Developing Secure Authentication Systems in Python Django

Jul 22, 2025 am 01:58 AM

When developing a secure authentication system in Python Django projects, you should give priority to using the built-in authentication system and extend it reasonably. 1. Use the Django default user model or inheritance AbstractUser for expansion to avoid duplicate wheels; 2. Strengthen password policies and introduce third-party libraries to set complexity, anti-reuse and expiration mechanisms; 3. Protect login and sensitive operations, enable the number of failures, secondary confirmation and session protection; 4. Prevent common attacks such as CSRF, XSS, and session hijacking, configure secure cookie options and unify login error prompts. Through the above measures, a safe and stable certification system can be built.

Developing Secure Authentication Systems in Python Django

Developing a secure authentication system in Python Django projects is the core of understanding the default mechanism, strengthening password policies, protecting sensitive operations, and preventing common attacks.

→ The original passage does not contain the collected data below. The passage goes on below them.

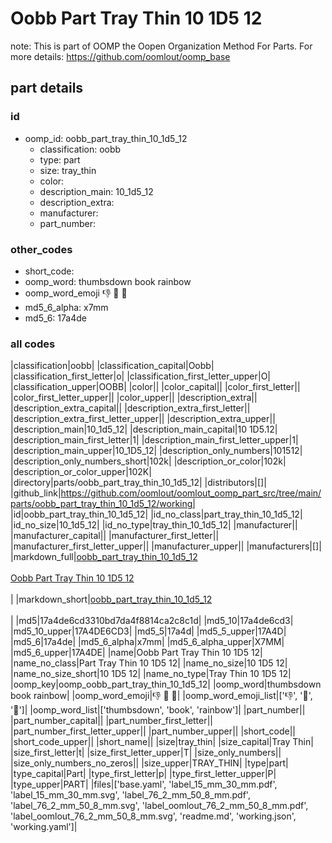 # Oobb Part Tray Thin 10 1D5 12  

note: This is part of OOMP the Oopen Organization Method For Parts. For more details: https://github.com/oomlout/oomp_base

##  part details





### id
* oomp_id: oobb_part_tray_thin_10_1d5_12
  * classification: oobb
  * type: part
  * size: tray_thin
  * color: 
  * description_main: 10_1d5_12
  * description_extra: 
  * manufacturer: 
  * part_number: 

### other_codes
* short_code: 
* oomp_word: thumbsdown book rainbow
* oomp_word_emoji :thumbsdown: :book: :rainbow:
* md5_6_alpha: x7mm
* md5_6: 17a4de

### all codes 
|classification|oobb|
|classification_capital|Oobb|
|classification_first_letter|o|
|classification_first_letter_upper|O|
|classification_upper|OOBB|
|color||
|color_capital||
|color_first_letter||
|color_first_letter_upper||
|color_upper||
|description_extra||
|description_extra_capital||
|description_extra_first_letter||
|description_extra_first_letter_upper||
|description_extra_upper||
|description_main|10_1d5_12|
|description_main_capital|10 1D5.12|
|description_main_first_letter|1|
|description_main_first_letter_upper|1|
|description_main_upper|10_1D5_12|
|description_only_numbers|101512|
|description_only_numbers_short|102k|
|description_or_color|102k|
|description_or_color_upper|102K|
|directory|parts/oobb_part_tray_thin_10_1d5_12|
|distributors|[]|
|github_link|https://github.com/oomlout/oomlout_oomp_part_src/tree/main/parts/oobb_part_tray_thin_10_1d5_12/working|
|id|oobb_part_tray_thin_10_1d5_12|
|id_no_class|part_tray_thin_10_1d5_12|
|id_no_size|10_1d5_12|
|id_no_type|tray_thin_10_1d5_12|
|manufacturer||
|manufacturer_capital||
|manufacturer_first_letter||
|manufacturer_first_letter_upper||
|manufacturer_upper||
|manufacturers|[]|
|markdown_full|[oobb_part_tray_thin_10_1d5_12](https://github.com/oomlout/oomlout_oomp_part_src/tree/main/parts/oobb_part_tray_thin_10_1d5_12/working)<br>[](https://github.com/oomlout/oomlout_oomp_part_src/tree/main/parts/oobb_part_tray_thin_10_1d5_12/working)<br>[Oobb Part Tray Thin 10 1D5 12](https://github.com/oomlout/oomlout_oomp_part_src/tree/main/parts/oobb_part_tray_thin_10_1d5_12/working)<br><br>|
|markdown_short|[oobb_part_tray_thin_10_1d5_12](https://github.com/oomlout/oomlout_oomp_part_src/tree/main/parts/oobb_part_tray_thin_10_1d5_12/working)<br><br>|
|md5|17a4de6cd3310bd7da4f8814ca2c8c1d|
|md5_10|17a4de6cd3|
|md5_10_upper|17A4DE6CD3|
|md5_5|17a4d|
|md5_5_upper|17A4D|
|md5_6|17a4de|
|md5_6_alpha|x7mm|
|md5_6_alpha_upper|X7MM|
|md5_6_upper|17A4DE|
|name|Oobb Part Tray Thin 10 1D5 12|
|name_no_class|Part Tray Thin 10 1D5 12|
|name_no_size|10 1D5 12|
|name_no_size_short|10 1D5 12|
|name_no_type|Tray Thin 10 1D5 12|
|oomp_key|oomp_oobb_part_tray_thin_10_1d5_12|
|oomp_word|thumbsdown book rainbow|
|oomp_word_emoji|:thumbsdown: :book: :rainbow:|
|oomp_word_emoji_list|[':thumbsdown:', ':book:', ':rainbow:']|
|oomp_word_list|['thumbsdown', 'book', 'rainbow']|
|part_number||
|part_number_capital||
|part_number_first_letter||
|part_number_first_letter_upper||
|part_number_upper||
|short_code||
|short_code_upper||
|short_name||
|size|tray_thin|
|size_capital|Tray Thin|
|size_first_letter|t|
|size_first_letter_upper|T|
|size_only_numbers||
|size_only_numbers_no_zeros||
|size_upper|TRAY_THIN|
|type|part|
|type_capital|Part|
|type_first_letter|p|
|type_first_letter_upper|P|
|type_upper|PART|
|files|['base.yaml', 'label_15_mm_30_mm.pdf', 'label_15_mm_30_mm.svg', 'label_76_2_mm_50_8_mm.pdf', 'label_76_2_mm_50_8_mm.svg', 'label_oomlout_76_2_mm_50_8_mm.pdf', 'label_oomlout_76_2_mm_50_8_mm.svg', 'readme.md', 'working.json', 'working.yaml']|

The authentication system that comes with Django is already quite secure, but it still needs to be expanded and reinforced according to business needs when deploying.

Developing Secure Authentication Systems in Python Django

Use Django's built-in authentication system and extend it reasonably

Django provides an out-of-the-box authentication system ( django.contrib.auth ), including user model, login, logout, permission control and other functions. It is the most direct and safest way to use it.

suggestion:

Developing Secure Authentication Systems in Python Django
  • Do not remake the wheel. Unless there are special needs (such as login with your mobile phone number), try to use the default user model.
  • If you need to extend user information, use OneToOneField to associate the User model or inherit AbstractUser .
  • Enable is_active , is_staff , is_superuser fields to control user permissions and avoid manually managing permission logic.

For example, a custom user model can be defined like this:

 from django.contrib.auth.models import AbstractUser

class CustomUser(AbstractUser):
    phone_number = models.CharField(max_length=15, blank=True)

Strengthen password strategy

The default Django password verification mechanism is relatively loose, only requiring length ≥8 and impure numbers. To enhance security, it is recommended to use third-party libraries such as django-passwords or django-zxcvbn-passwords to implement stronger password policies.

Developing Secure Authentication Systems in Python Django

suggestion:

  • Set password complexity requirements (case numeric symbols)
  • Prevent users from reusing old passwords
  • Set password expiration policy (applicable to enterprise systems)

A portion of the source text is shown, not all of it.